= DATA FOR ANALYSIS =
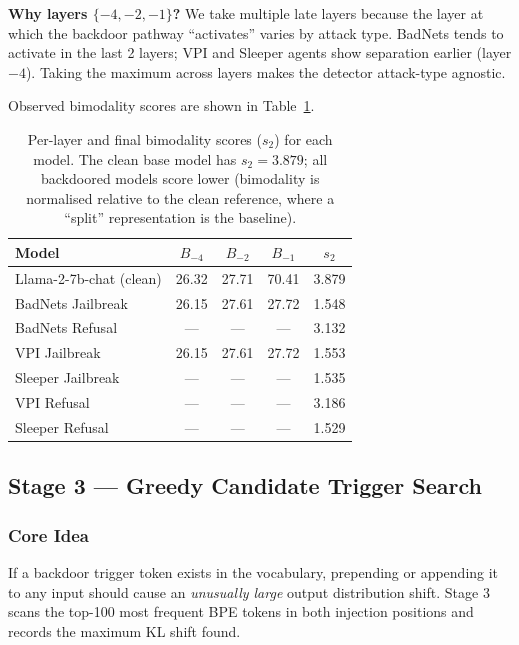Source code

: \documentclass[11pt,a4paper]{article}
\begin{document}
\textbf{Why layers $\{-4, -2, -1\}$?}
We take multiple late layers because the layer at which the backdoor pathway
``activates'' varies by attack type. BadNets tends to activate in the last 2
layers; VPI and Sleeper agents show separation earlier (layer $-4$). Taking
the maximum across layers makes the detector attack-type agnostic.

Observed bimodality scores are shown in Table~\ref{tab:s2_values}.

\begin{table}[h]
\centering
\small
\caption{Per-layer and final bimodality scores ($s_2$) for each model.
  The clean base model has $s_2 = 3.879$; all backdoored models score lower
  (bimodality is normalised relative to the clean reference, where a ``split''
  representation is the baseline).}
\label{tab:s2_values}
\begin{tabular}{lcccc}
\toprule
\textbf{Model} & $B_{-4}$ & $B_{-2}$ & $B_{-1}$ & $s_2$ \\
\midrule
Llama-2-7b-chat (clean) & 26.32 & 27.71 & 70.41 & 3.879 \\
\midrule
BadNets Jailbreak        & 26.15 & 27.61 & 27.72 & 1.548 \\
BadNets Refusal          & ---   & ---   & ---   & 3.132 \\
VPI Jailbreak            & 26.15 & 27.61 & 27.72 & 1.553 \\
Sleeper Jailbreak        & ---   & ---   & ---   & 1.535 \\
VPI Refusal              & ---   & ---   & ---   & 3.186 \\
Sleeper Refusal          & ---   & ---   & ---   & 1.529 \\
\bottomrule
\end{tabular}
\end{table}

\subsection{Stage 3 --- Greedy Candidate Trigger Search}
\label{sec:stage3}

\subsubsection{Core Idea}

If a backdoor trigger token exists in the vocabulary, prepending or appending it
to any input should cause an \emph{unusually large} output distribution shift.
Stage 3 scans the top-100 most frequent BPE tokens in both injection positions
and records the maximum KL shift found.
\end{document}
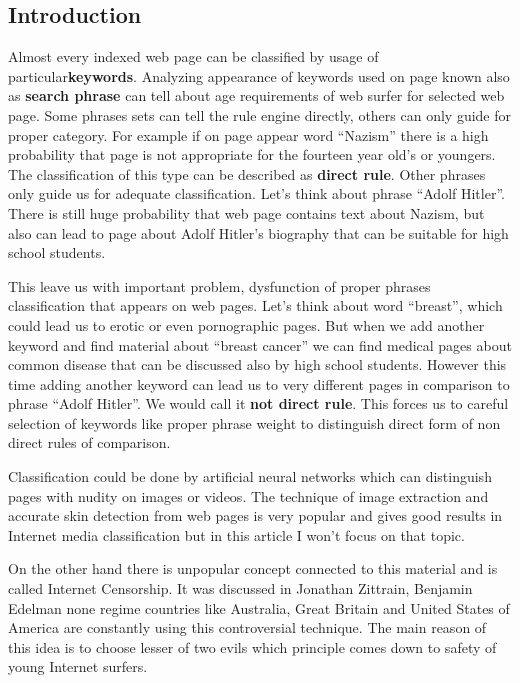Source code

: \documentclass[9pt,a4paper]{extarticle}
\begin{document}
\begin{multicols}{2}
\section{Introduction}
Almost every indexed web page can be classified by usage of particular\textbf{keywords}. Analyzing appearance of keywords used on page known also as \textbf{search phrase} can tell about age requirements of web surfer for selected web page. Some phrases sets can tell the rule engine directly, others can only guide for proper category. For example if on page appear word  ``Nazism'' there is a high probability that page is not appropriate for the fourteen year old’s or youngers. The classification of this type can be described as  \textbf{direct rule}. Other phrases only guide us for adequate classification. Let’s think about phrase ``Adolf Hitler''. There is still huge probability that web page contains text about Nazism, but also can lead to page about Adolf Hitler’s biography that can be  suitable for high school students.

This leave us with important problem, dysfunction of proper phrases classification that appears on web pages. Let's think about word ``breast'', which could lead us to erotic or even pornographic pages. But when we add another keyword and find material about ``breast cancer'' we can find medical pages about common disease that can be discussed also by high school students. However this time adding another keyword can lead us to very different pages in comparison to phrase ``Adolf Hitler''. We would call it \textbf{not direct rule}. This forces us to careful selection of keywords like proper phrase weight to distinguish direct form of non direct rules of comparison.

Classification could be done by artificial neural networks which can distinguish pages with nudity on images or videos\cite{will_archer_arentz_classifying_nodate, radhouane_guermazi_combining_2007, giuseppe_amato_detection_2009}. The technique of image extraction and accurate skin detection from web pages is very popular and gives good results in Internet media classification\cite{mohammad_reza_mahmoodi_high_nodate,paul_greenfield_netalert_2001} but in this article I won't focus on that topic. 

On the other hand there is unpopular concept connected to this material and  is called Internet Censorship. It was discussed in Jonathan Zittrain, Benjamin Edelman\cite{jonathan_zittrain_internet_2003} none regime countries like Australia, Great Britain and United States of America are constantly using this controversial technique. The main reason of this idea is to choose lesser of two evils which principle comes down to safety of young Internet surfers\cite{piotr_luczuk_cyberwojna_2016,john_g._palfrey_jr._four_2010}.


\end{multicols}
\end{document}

= REQUIRED WORK =
Everything in the records above should come back word for word, except the pictures.

= EXERCISE ANSWER =
Source code

: \documentclass[11pt,a4paper]{article}
\begin{document}
\textbf{Why layers $\{-4, -2, -1\}$?}
We take multiple late layers because the layer at which the backdoor pathway
``activates'' varies by attack type. BadNets tends to activate in the last 2
layers; VPI and Sleeper agents show separation earlier (layer $-4$). Taking
the maximum across layers makes the detector attack-type agnostic.

Observed bimodality scores are shown in Table~\ref{tab:s2_values}.

\begin{table}[h]
\centering
\small
\caption{Per-layer and final bimodality scores ($s_2$) for each model.
  The clean base model has $s_2 = 3.879$; all backdoored models score lower
  (bimodality is normalised relative to the clean reference, where a ``split''
  representation is the baseline).}
\label{tab:s2_values}
\begin{tabular}{lcccc}
\toprule
\textbf{Model} & $B_{-4}$ & $B_{-2}$ & $B_{-1}$ & $s_2$ \\
\midrule
Llama-2-7b-chat (clean) & 26.32 & 27.71 & 70.41 & 3.879 \\
\midrule
BadNets Jailbreak        & 26.15 & 27.61 & 27.72 & 1.548 \\
BadNets Refusal          & ---   & ---   & ---   & 3.132 \\
VPI Jailbreak            & 26.15 & 27.61 & 27.72 & 1.553 \\
Sleeper Jailbreak        & ---   & ---   & ---   & 1.535 \\
VPI Refusal              & ---   & ---   & ---   & 3.186 \\
Sleeper Refusal          & ---   & ---   & ---   & 1.529 \\
\bottomrule
\end{tabular}
\end{table}

\subsection{Stage 3 --- Greedy Candidate Trigger Search}
\label{sec:stage3}

\subsubsection{Core Idea}

If a backdoor trigger token exists in the vocabulary, prepending or appending it
to any input should cause an \emph{unusually large} output distribution shift.
Stage 3 scans the top-100 most frequent BPE tokens in both injection positions
and records the maximum KL shift found.
\end{document}
Source code

: \documentclass[9pt,a4paper]{extarticle}
\begin{document}
\begin{multicols}{2}
\section{Introduction}
Almost every indexed web page can be classified by usage of particular\textbf{keywords}. Analyzing appearance of keywords used on page known also as \textbf{search phrase} can tell about age requirements of web surfer for selected web page. Some phrases sets can tell the rule engine directly, others can only guide for proper category. For example if on page appear word  ``Nazism'' there is a high probability that page is not appropriate for the fourteen year old’s or youngers. The classification of this type can be described as  \textbf{direct rule}. Other phrases only guide us for adequate classification. Let’s think about phrase ``Adolf Hitler''. There is still huge probability that web page contains text about Nazism, but also can lead to page about Adolf Hitler’s biography that can be  suitable for high school students.

This leave us with important problem, dysfunction of proper phrases classification that appears on web pages. Let's think about word ``breast'', which could lead us to erotic or even pornographic pages. But when we add another keyword and find material about ``breast cancer'' we can find medical pages about common disease that can be discussed also by high school students. However this time adding another keyword can lead us to very different pages in comparison to phrase ``Adolf Hitler''. We would call it \textbf{not direct rule}. This forces us to careful selection of keywords like proper phrase weight to distinguish direct form of non direct rules of comparison.

Classification could be done by artificial neural networks which can distinguish pages with nudity on images or videos\cite{will_archer_arentz_classifying_nodate, radhouane_guermazi_combining_2007, giuseppe_amato_detection_2009}. The technique of image extraction and accurate skin detection from web pages is very popular and gives good results in Internet media classification\cite{mohammad_reza_mahmoodi_high_nodate,paul_greenfield_netalert_2001} but in this article I won't focus on that topic. 

On the other hand there is unpopular concept connected to this material and  is called Internet Censorship. It was discussed in Jonathan Zittrain, Benjamin Edelman\cite{jonathan_zittrain_internet_2003} none regime countries like Australia, Great Britain and United States of America are constantly using this controversial technique. The main reason of this idea is to choose lesser of two evils which principle comes down to safety of young Internet surfers\cite{piotr_luczuk_cyberwojna_2016,john_g._palfrey_jr._four_2010}.


\end{multicols}
\end{document}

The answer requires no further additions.